Manifestantes de máscaras em aglomerações. Uma cena que parece paradoxal no contexto da maior pandemia que o mundo já viu comprova na verdade como os protestantes têm sido mobilizados pela velocidade das redes que instantaneamente unificam a agenda mundial e despertam o interesse nos jovens dos quais, ainda que não sejam negros, observam como a brutalidade e as ações violentas do estado inflamaram as manifestações antirracistas que vem ocorrendo pelo mundo.

Elementos como a escravidão, a segregação racial, o autoritarismo, o fascismo e a ditadura inevitavelmente motivam muito desses manifestantes para que a história não se repita. Mas será mesmo que estamos de volta às concepções de Mussolini ou de Hitler? Será que os tanques de guerra sairão às ruas para “conter” as manifestações?

De fato, a história não tem memória curta e o medo da ruptura parece ter despertado a juventude que já não se vê pertencente ao modelo de servidão e obediência. É o sentimento de uma juventude exausta e que não tem mais saco para olhar a democracia como se fosse um quadro inanimado pendurado em uma parede.

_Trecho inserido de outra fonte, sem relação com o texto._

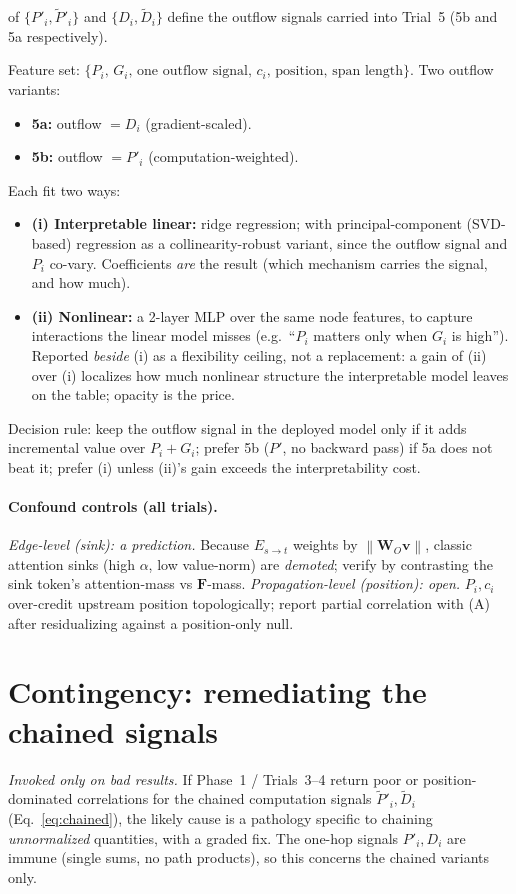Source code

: \documentclass[11pt]{article}
\newcommand{\F}{\mathbf{F}}
\newcommand{\WO}{\mathbf{W}_O}
\newcommand{\vv}{\mathbf{v}}
\newcommand{\norm}[1]{\left\lVert #1 \right\rVert}
\begin{document}
\begin{description}[leftmargin=0pt,itemsep=4pt]
of $\{P'_i,\widetilde P'_i\}$ and $\{D_i,\widetilde D_i\}$ define the outflow signals carried into
Trial~5 (5b and 5a respectively).
\item[\textbf{Trial 5 --- Combination.}] Feature set: $\{P_i,\,G_i,\,\text{one outflow signal},\,c_i,\,
\text{position},\,\text{span length}\}$. Two outflow variants:
  \begin{itemize}[leftmargin=1.4em,itemsep=1pt]
  \item \textbf{5a:} outflow $=D_i$ (gradient-scaled).
  \item \textbf{5b:} outflow $=P'_i$ (computation-weighted).
  \end{itemize}
  Each fit two ways:
  \begin{itemize}[leftmargin=1.4em,itemsep=1pt]
  \item \textbf{(i) Interpretable linear:} ridge regression; with principal-component (SVD-based)
  regression as a collinearity-robust variant, since the outflow signal and $P_i$ co-vary. Coefficients
  \emph{are} the result (which mechanism carries the signal, and how much).
  \item \textbf{(ii) Nonlinear:} a 2-layer MLP over the same node features, to capture interactions the
  linear model misses (e.g.\ ``$P_i$ matters only when $G_i$ is high''). Reported \emph{beside} (i) as
  a flexibility ceiling, not a replacement: a gain of (ii) over (i) localizes how much nonlinear
  structure the interpretable model leaves on the table; opacity is the price.
  \end{itemize}
  Decision rule: keep the outflow signal in the deployed model only if it adds incremental value over
  $P_i+G_i$; prefer 5b ($P'$, no backward pass) if 5a does not beat it; prefer (i) unless (ii)'s gain
  exceeds the interpretability cost.
\end{description}

\paragraph{Confound controls (all trials).}
\emph{Edge-level (sink): a prediction.} Because $E_{s\to t}$ weights by $\norm{\WO\vv}$, classic
attention sinks (high $\alpha$, low value-norm) are \emph{demoted}; verify by contrasting the sink
token's attention-mass vs $\F$-mass. \emph{Propagation-level (position): open.} $P_i,c_i$ over-credit
upstream position topologically; report partial correlation with (A) after residualizing against a
position-only null.

\section{Contingency: remediating the chained signals}
\label{sec:contingency}
\emph{Invoked only on bad results.} If Phase~1 / Trials~3--4 return poor or position-dominated
correlations for the chained computation signals $\widetilde P'_i,\widetilde D_i$
(Eq.~\ref{eq:chained}), the likely cause is a pathology specific to chaining \emph{unnormalized}
quantities, with a graded fix. The one-hop signals $P'_i,D_i$ are immune (single sums, no path
products), so this concerns the chained variants only.
\end{document}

Esses jovens estão nas ruas porque perceberam que não só de hashtag nas redes sociais vive a democracia, pois a conjuntura de opressão pede não só resistência como voz ativa, inclusive daqueles que costumavam ficar em silêncio escondidos atrás de seus privilégios em não ter que lidar cotidianamente com a violência policial.  Ainda assim, muitos deles não enxergam mais solução nos mesmos rostos que prometem acabar com a velha política, embora são a personificação do que há de mais retrogrado.

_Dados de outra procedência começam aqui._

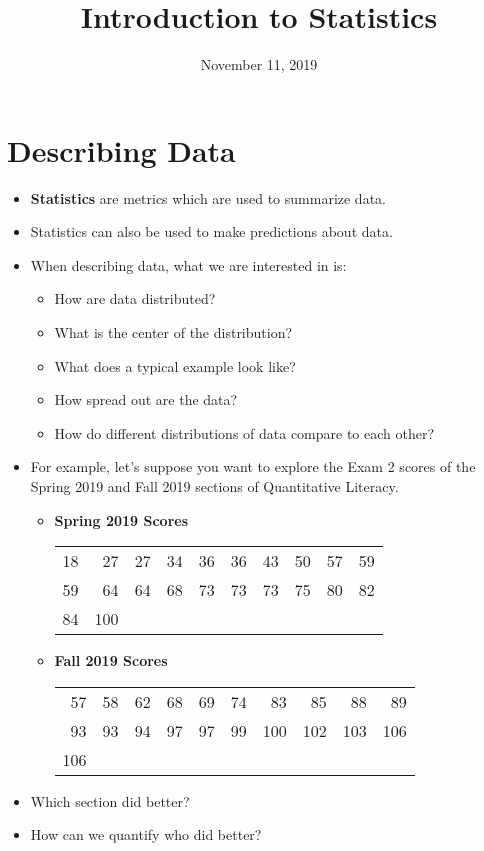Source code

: \documentclass{article}
\title{Introduction to Statistics}
\date{November 11, 2019}
\begin{document}
\maketitle

\section{Describing Data}
\begin{itemize}
    \item \textbf{Statistics} are metrics which are used to summarize data.
    \item Statistics can also be used to make predictions about data.
    \item When describing data, what we are interested in is:
    \begin{itemize}
        \item How are data distributed?
        \item What is the center of the distribution?
        \item What does a typical example look like?
        \item How spread out are the data?
        \item How do different distributions of data compare to each other?
    \end{itemize}
    \item For example, let's suppose you want to explore the Exam 2 scores of the 
        Spring 2019 and Fall 2019 sections of Quantitative Literacy.
        \begin{itemize}
            \item \textbf{Spring 2019 Scores}
            \newline\begin{tabular}{rrrrrrrrrr}
            18 & 27 & 27 & 34 & 36 & 36 & 43 & 50 & 57 & 59\\
            59 & 64 & 64 & 68 & 73 & 73 & 73 & 75 & 80 & 82\\
            84 & 100\\
            \end{tabular}

            \item \textbf{Fall 2019 Scores}
            \newline\begin{tabular}{rrrrrrrrrr}
            57 & 58 & 62 & 68 & 69 & 74 & 83 & 85 & 88 & 89 \\
            93 & 93 & 94 & 97 & 97 & 99 & 100 & 102 & 103 & 106\\
            106 \\
            \end{tabular}
        \end{itemize}
    \item Which section did better?
    \item How can we quantify who did better?
\end{itemize}
\end{document}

Portanto, para compreender todo esse fenômeno que quer de uma vez por todas se desvencilhar do autoritarismo e da morte cotidiana pela bala, é necessário recorrer a política da imaginação que mira na emancipação não só da engrenagem operacional do capitalismo, o qual delimita de forma cristalina a linha entre bilionários e miseráveis, como também a emancipação de quem tem medo de levar um tiro na cabeça inclusive dentro casa.

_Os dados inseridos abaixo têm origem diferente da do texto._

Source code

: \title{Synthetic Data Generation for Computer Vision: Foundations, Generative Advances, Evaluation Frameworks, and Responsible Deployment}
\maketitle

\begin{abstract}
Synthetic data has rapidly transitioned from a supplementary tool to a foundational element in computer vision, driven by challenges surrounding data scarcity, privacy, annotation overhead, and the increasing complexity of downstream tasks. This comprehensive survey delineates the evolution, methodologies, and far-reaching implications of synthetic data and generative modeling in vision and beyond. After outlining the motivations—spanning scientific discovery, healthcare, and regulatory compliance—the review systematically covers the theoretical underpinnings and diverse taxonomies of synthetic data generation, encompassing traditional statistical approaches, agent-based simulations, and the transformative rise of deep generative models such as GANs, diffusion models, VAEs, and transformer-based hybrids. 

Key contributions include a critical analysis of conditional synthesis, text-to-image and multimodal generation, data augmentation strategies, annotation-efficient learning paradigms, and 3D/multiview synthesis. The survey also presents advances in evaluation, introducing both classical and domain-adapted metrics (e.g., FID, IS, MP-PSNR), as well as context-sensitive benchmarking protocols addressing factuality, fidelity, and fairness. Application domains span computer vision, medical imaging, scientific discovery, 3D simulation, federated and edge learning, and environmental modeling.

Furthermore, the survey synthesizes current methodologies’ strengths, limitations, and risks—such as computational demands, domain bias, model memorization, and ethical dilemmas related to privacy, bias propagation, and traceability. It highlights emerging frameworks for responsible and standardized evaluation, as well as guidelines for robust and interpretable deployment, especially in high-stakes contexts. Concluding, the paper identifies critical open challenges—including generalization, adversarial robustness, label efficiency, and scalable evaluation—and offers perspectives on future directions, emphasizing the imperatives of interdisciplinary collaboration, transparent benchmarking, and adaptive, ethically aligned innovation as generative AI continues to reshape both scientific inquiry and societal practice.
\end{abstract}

O que parece é que a convulsão social vigente que tomou as ruas mesmo diante de uma pandemia advém de uma carência de liberdades da qual nem o Direito foi capaz de assegurar para todos. Isto é, fica evidente que o mundo não tem mais espaço para ignorância daqueles que insistem em delimitar os espaços de acesso e de privilégios pela cor da pele, à medida que as relações humanas clamam por uma multiplicidade de vozes cultural, filosófica e política.

 

 

 

Por Monique Rodrigues do Prado é advogada e integrante da Comissão de Direitos Humanos da OAB (Ordem dos Advogados do Brasil) – Subseção Osasco. Participa do Comitê de Igualdade Racial do Grupo Mulheres do Brasil e da Educafro.